* _WHAT YOU ARE ASKED TO DO_
The full listing, exactly as written and with no images, is the expected output.

***** RECORDS TO USE

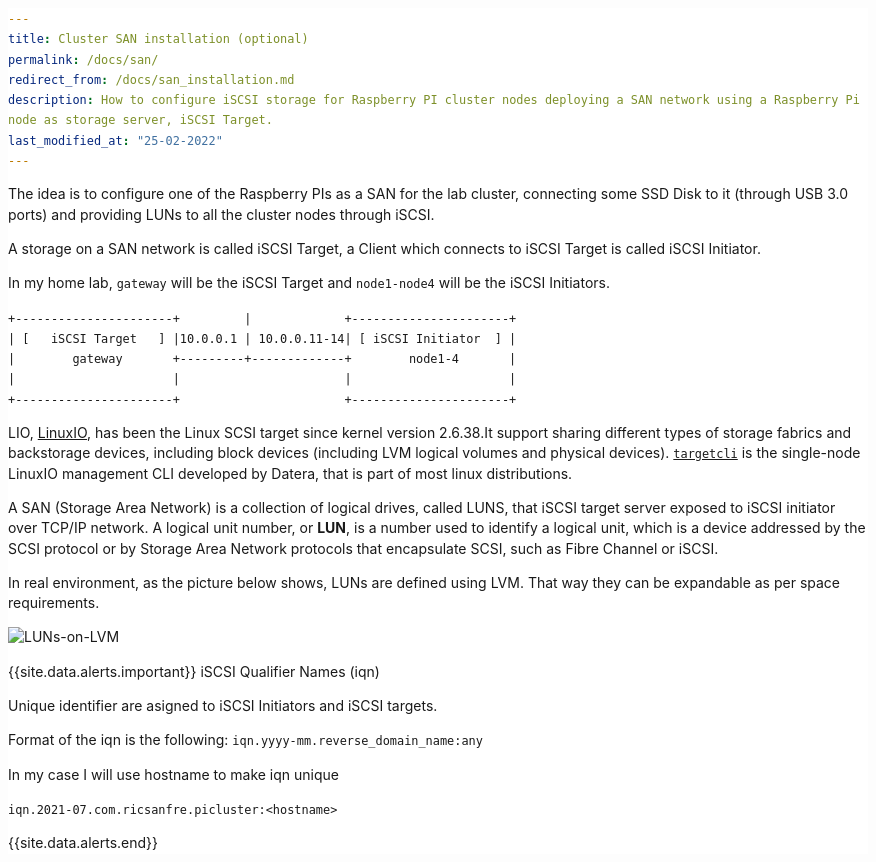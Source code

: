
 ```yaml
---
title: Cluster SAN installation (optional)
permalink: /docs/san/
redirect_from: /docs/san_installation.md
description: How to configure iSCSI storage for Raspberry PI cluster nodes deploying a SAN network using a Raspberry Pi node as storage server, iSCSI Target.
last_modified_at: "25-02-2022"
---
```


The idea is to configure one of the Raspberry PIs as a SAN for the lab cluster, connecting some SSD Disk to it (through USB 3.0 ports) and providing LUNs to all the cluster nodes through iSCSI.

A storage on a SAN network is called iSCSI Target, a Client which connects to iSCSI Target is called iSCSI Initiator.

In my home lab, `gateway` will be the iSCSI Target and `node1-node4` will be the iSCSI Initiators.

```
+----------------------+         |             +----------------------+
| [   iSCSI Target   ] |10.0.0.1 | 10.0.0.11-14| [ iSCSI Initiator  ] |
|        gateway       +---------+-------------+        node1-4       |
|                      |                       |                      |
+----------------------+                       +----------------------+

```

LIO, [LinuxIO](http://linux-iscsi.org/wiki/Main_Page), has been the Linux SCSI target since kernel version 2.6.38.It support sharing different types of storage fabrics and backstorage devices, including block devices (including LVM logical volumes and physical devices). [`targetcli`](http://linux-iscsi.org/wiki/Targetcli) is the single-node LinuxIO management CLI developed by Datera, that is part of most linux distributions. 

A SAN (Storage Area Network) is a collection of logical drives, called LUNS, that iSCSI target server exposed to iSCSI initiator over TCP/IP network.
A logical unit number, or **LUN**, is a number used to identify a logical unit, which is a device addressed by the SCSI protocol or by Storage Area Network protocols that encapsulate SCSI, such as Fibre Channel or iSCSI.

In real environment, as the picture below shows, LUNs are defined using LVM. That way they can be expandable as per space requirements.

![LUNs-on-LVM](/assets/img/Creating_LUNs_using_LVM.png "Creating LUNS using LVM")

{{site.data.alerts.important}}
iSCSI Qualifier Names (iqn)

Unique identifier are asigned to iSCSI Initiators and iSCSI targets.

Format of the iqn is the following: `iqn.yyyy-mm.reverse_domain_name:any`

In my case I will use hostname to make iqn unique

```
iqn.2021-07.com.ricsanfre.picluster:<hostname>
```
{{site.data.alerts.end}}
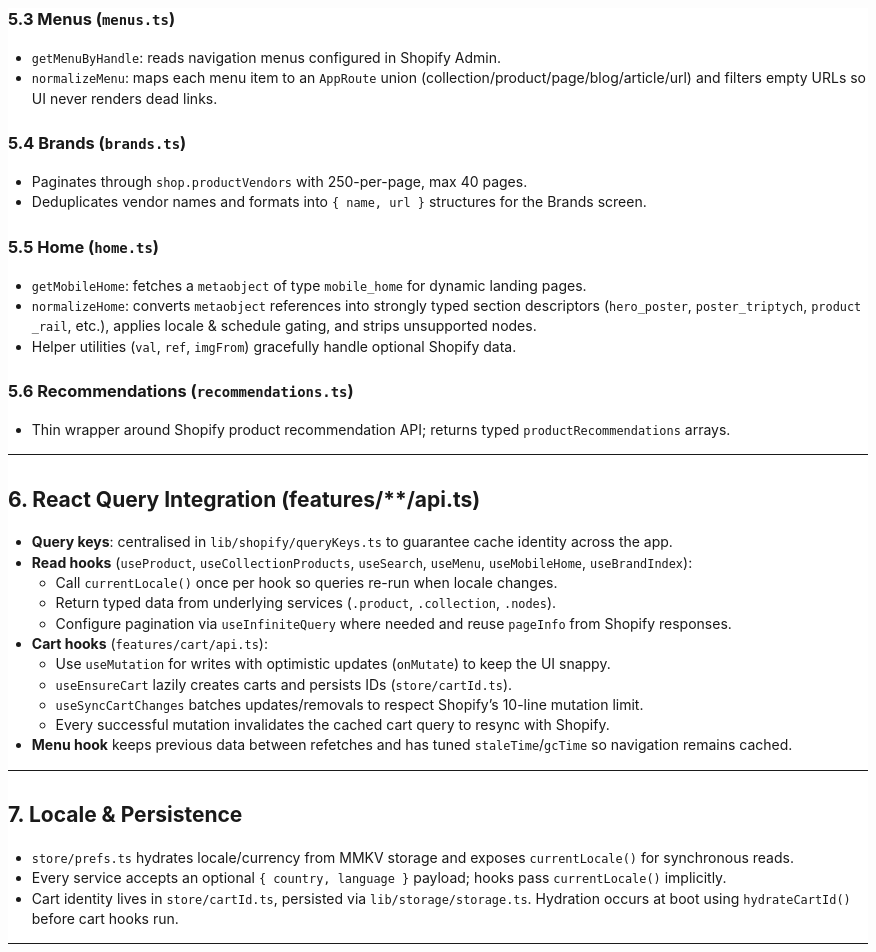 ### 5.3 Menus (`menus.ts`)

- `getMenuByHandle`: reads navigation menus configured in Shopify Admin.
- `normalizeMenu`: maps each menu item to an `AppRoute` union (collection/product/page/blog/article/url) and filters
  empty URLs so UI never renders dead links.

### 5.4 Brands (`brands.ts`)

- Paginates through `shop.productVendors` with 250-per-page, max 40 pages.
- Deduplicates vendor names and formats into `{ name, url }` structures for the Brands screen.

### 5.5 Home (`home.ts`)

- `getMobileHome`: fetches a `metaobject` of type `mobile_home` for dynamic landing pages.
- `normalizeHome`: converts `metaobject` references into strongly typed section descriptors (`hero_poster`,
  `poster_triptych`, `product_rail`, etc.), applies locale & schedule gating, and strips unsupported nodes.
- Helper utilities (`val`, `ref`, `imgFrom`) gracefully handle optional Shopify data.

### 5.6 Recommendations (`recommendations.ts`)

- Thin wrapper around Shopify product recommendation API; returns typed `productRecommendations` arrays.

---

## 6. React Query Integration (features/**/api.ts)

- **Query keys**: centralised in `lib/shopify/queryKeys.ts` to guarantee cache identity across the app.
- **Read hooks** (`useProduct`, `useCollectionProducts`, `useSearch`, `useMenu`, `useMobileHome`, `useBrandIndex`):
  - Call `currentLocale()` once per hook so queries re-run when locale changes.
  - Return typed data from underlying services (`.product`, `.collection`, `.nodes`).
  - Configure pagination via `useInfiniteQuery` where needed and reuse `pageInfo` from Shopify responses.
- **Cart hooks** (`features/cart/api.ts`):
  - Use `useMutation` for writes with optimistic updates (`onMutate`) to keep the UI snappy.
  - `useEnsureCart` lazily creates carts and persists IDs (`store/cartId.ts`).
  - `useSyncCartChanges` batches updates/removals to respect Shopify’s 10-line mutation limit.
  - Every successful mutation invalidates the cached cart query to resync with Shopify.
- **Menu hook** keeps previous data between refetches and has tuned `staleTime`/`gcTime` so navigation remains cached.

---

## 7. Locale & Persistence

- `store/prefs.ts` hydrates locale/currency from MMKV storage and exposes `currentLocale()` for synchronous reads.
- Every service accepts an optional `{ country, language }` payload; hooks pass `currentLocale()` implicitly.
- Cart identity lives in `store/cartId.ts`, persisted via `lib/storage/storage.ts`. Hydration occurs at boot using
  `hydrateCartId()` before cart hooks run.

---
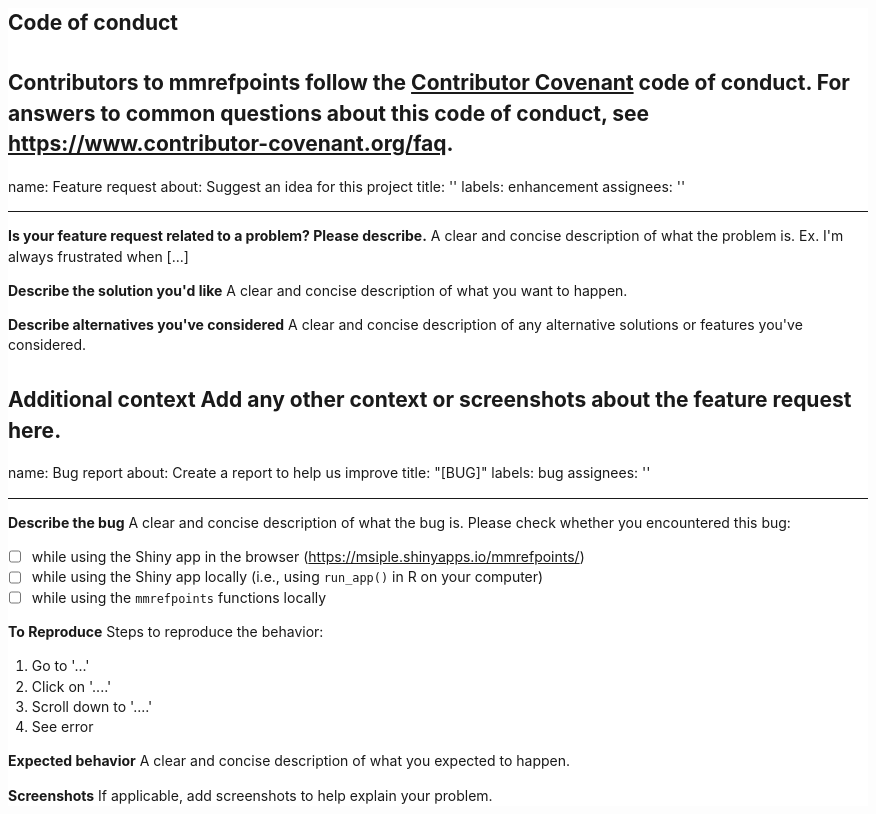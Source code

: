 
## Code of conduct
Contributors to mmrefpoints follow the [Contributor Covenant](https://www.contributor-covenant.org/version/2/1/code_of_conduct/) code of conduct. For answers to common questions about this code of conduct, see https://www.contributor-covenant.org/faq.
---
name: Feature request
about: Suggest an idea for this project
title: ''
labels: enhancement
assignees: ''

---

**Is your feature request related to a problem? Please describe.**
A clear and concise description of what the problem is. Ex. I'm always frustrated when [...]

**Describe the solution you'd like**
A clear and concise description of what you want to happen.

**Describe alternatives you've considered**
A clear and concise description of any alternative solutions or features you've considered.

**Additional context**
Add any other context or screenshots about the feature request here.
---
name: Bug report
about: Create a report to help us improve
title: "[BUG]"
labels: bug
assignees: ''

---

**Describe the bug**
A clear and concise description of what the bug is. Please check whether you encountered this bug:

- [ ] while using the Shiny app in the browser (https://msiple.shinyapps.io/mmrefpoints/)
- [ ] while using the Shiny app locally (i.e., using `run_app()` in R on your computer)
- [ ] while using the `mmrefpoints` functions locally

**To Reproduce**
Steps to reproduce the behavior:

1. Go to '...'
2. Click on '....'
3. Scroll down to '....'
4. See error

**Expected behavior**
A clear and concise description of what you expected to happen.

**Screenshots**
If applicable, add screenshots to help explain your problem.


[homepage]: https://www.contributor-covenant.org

**********

* _EXERCISE RESPONSE_
Source code

:
 ```yaml
---
title: Cluster SAN installation (optional)
permalink: /docs/san/
redirect_from: /docs/san_installation.md
description: How to configure iSCSI storage for Raspberry PI cluster nodes deploying a SAN network using a Raspberry Pi node as storage server, iSCSI Target.
last_modified_at: "25-02-2022"
---
```


The idea is to configure one of the Raspberry PIs as a SAN for the lab cluster, connecting some SSD Disk to it (through USB 3.0 ports) and providing LUNs to all the cluster nodes through iSCSI.

A storage on a SAN network is called iSCSI Target, a Client which connects to iSCSI Target is called iSCSI Initiator.

In my home lab, `gateway` will be the iSCSI Target and `node1-node4` will be the iSCSI Initiators.

```
+----------------------+         |             +----------------------+
| [   iSCSI Target   ] |10.0.0.1 | 10.0.0.11-14| [ iSCSI Initiator  ] |
|        gateway       +---------+-------------+        node1-4       |
|                      |                       |                      |
+----------------------+                       +----------------------+

```

LIO, [LinuxIO](http://linux-iscsi.org/wiki/Main_Page), has been the Linux SCSI target since kernel version 2.6.38.It support sharing different types of storage fabrics and backstorage devices, including block devices (including LVM logical volumes and physical devices). [`targetcli`](http://linux-iscsi.org/wiki/Targetcli) is the single-node LinuxIO management CLI developed by Datera, that is part of most linux distributions. 

A SAN (Storage Area Network) is a collection of logical drives, called LUNS, that iSCSI target server exposed to iSCSI initiator over TCP/IP network.
A logical unit number, or **LUN**, is a number used to identify a logical unit, which is a device addressed by the SCSI protocol or by Storage Area Network protocols that encapsulate SCSI, such as Fibre Channel or iSCSI.

In real environment, as the picture below shows, LUNs are defined using LVM. That way they can be expandable as per space requirements.

![LUNs-on-LVM](/assets/img/Creating_LUNs_using_LVM.png "Creating LUNS using LVM")

{{site.data.alerts.important}}
iSCSI Qualifier Names (iqn)

Unique identifier are asigned to iSCSI Initiators and iSCSI targets.

Format of the iqn is the following: `iqn.yyyy-mm.reverse_domain_name:any`

In my case I will use hostname to make iqn unique

```
iqn.2021-07.com.ricsanfre.picluster:<hostname>
```
{{site.data.alerts.end}}
 ### 5.3 Menus (`menus.ts`)

- `getMenuByHandle`: reads navigation menus configured in Shopify Admin.
- `normalizeMenu`: maps each menu item to an `AppRoute` union (collection/product/page/blog/article/url) and filters
  empty URLs so UI never renders dead links.

### 5.4 Brands (`brands.ts`)

- Paginates through `shop.productVendors` with 250-per-page, max 40 pages.
- Deduplicates vendor names and formats into `{ name, url }` structures for the Brands screen.

### 5.5 Home (`home.ts`)

- `getMobileHome`: fetches a `metaobject` of type `mobile_home` for dynamic landing pages.
- `normalizeHome`: converts `metaobject` references into strongly typed section descriptors (`hero_poster`,
  `poster_triptych`, `product_rail`, etc.), applies locale & schedule gating, and strips unsupported nodes.
- Helper utilities (`val`, `ref`, `imgFrom`) gracefully handle optional Shopify data.

### 5.6 Recommendations (`recommendations.ts`)

- Thin wrapper around Shopify product recommendation API; returns typed `productRecommendations` arrays.

---

## 6. React Query Integration (features/**/api.ts)

- **Query keys**: centralised in `lib/shopify/queryKeys.ts` to guarantee cache identity across the app.
- **Read hooks** (`useProduct`, `useCollectionProducts`, `useSearch`, `useMenu`, `useMobileHome`, `useBrandIndex`):
  - Call `currentLocale()` once per hook so queries re-run when locale changes.
  - Return typed data from underlying services (`.product`, `.collection`, `.nodes`).
  - Configure pagination via `useInfiniteQuery` where needed and reuse `pageInfo` from Shopify responses.
- **Cart hooks** (`features/cart/api.ts`):
  - Use `useMutation` for writes with optimistic updates (`onMutate`) to keep the UI snappy.
  - `useEnsureCart` lazily creates carts and persists IDs (`store/cartId.ts`).
  - `useSyncCartChanges` batches updates/removals to respect Shopify’s 10-line mutation limit.
  - Every successful mutation invalidates the cached cart query to resync with Shopify.
- **Menu hook** keeps previous data between refetches and has tuned `staleTime`/`gcTime` so navigation remains cached.

---

## 7. Locale & Persistence

- `store/prefs.ts` hydrates locale/currency from MMKV storage and exposes `currentLocale()` for synchronous reads.
- Every service accepts an optional `{ country, language }` payload; hooks pass `currentLocale()` implicitly.
- Cart identity lives in `store/cartId.ts`, persisted via `lib/storage/storage.ts`. Hydration occurs at boot using
  `hydrateCartId()` before cart hooks run.

---
Source code

: 
## Code of conduct
Contributors to mmrefpoints follow the [Contributor Covenant](https://www.contributor-covenant.org/version/2/1/code_of_conduct/) code of conduct. For answers to common questions about this code of conduct, see https://www.contributor-covenant.org/faq.
---
name: Feature request
about: Suggest an idea for this project
title: ''
labels: enhancement
assignees: ''

---

**Is your feature request related to a problem? Please describe.**
A clear and concise description of what the problem is. Ex. I'm always frustrated when [...]

**Describe the solution you'd like**
A clear and concise description of what you want to happen.

**Describe alternatives you've considered**
A clear and concise description of any alternative solutions or features you've considered.

**Additional context**
Add any other context or screenshots about the feature request here.
---
name: Bug report
about: Create a report to help us improve
title: "[BUG]"
labels: bug
assignees: ''

---

**Describe the bug**
A clear and concise description of what the bug is. Please check whether you encountered this bug:

- [ ] while using the Shiny app in the browser (https://msiple.shinyapps.io/mmrefpoints/)
- [ ] while using the Shiny app locally (i.e., using `run_app()` in R on your computer)
- [ ] while using the `mmrefpoints` functions locally

**To Reproduce**
Steps to reproduce the behavior:

1. Go to '...'
2. Click on '....'
3. Scroll down to '....'
4. See error

**Expected behavior**
A clear and concise description of what you expected to happen.

**Screenshots**
If applicable, add screenshots to help explain your problem.


[homepage]: https://www.contributor-covenant.org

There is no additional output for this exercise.